Qari Hikmatullah, a top 'Islamic State' leader in Afghanistan killed in an air strike last week, is shown in a picture dated April 5. His death was 'a big blow' to IS in the north, say Afghan and coalition officials. [Courtesy of NATO]

Qari Hikmatullah, a top 'Islamic State' leader in Afghanistan killed in an air strike last week, is shown in a picture dated April 5. His death was 'a big blow' to IS in the north, say Afghan and coalition officials. [Courtesy of NATO]

KABUL -- The death of a top "Islamic State" (IS) commander in Afghanistan has exposed the deep divisions that exist between the group's rival factions, and the dwindling fortunes of the terrorist group overall.

Coalition forces Monday (April 9) confirmed they had killed Qari Hikmatullah -- also rendered Hekmat -- and his bodyguard in Faryab Province Thursday (April 5).

Coalition and Afghan officials described Hikmatullah's undoing as a US air strike preceded by Afghan-operated drones that followed him to his hideout.

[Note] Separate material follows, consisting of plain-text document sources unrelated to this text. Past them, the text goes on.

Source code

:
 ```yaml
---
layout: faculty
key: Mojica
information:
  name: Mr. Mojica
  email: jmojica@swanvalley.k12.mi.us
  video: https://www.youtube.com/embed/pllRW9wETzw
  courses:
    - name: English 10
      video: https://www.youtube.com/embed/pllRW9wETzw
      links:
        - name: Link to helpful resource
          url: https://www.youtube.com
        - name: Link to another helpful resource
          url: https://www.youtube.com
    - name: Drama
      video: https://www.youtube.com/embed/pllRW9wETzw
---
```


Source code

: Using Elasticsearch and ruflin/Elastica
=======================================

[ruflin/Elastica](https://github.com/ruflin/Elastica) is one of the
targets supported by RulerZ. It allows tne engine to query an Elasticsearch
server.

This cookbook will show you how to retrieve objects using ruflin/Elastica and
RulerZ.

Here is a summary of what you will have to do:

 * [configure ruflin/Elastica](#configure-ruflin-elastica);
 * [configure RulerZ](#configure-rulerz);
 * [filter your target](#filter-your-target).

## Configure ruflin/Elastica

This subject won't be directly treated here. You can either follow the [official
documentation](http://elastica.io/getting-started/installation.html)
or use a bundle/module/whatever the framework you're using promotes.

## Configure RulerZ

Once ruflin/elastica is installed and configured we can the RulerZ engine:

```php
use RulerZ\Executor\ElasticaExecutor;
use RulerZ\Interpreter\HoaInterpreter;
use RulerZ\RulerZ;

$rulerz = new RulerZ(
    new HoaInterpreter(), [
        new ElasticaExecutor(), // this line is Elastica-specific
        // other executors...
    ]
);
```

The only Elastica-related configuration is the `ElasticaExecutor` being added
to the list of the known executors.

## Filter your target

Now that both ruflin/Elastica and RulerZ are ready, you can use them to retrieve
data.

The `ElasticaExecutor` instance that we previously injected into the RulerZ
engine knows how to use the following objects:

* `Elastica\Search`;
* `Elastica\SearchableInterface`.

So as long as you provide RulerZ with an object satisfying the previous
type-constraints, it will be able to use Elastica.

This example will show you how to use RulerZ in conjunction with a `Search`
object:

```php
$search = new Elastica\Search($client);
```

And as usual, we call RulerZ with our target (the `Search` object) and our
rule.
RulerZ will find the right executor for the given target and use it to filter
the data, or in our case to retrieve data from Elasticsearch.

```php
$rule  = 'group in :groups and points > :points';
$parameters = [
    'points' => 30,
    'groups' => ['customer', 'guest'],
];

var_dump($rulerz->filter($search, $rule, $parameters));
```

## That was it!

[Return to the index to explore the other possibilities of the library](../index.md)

He is the latest top IS leader to be killed, demonstrating the fate of foreign fighters coming to Afghanistan to join IS -- certain death at the hands of coalition and Afghan government forces.

Running out of leaders

Hikmatullah was a "native Uzbek" who previously belonged to other militant groups, including the Taliban, before joining IS's Khorasan branch (IS-K) in northern Afghanistan, according to the NATO statement.

He was a key leader, channeling external support and foreign fighters from Central Asian states into Afghanistan, said the statement.

Hikmatullah was involved in or responsible for "deadly terrorist attacks" and had been replaced by Mawlawi Habib-ul-Rahman, said the Afghan Defence Ministry Saturday.

The appointment of Rahman, another native Uzbek who had intermittent ties with the Taliban, suggests that the group is having difficulty replacing its leaders and is being forced to depend on foreign fighters with fluctuating loyalties, the NATO statement said.

The move led to immediate infighting among three rival factions of IS-K, split between foreign fighters from Syria and Chechnya, followers of Hikmatullah from northern Afghanistan and Afghan IS members from other parts of the country, said local Afghan government officials quoted by the New York Times.

Afghan government and coalition forces "killed Hikmatullah and they will kill any successors," said NATO Resolute Support Mission Commander Gen. John Nicholson, according to the NATO statement. "[IS-K] will be eliminated."

Afghan and coalition forces have ramped up air strikes and ground offensives against IS fighters in Jawzjan in recent months as the group seeks to expand its foothold in the country.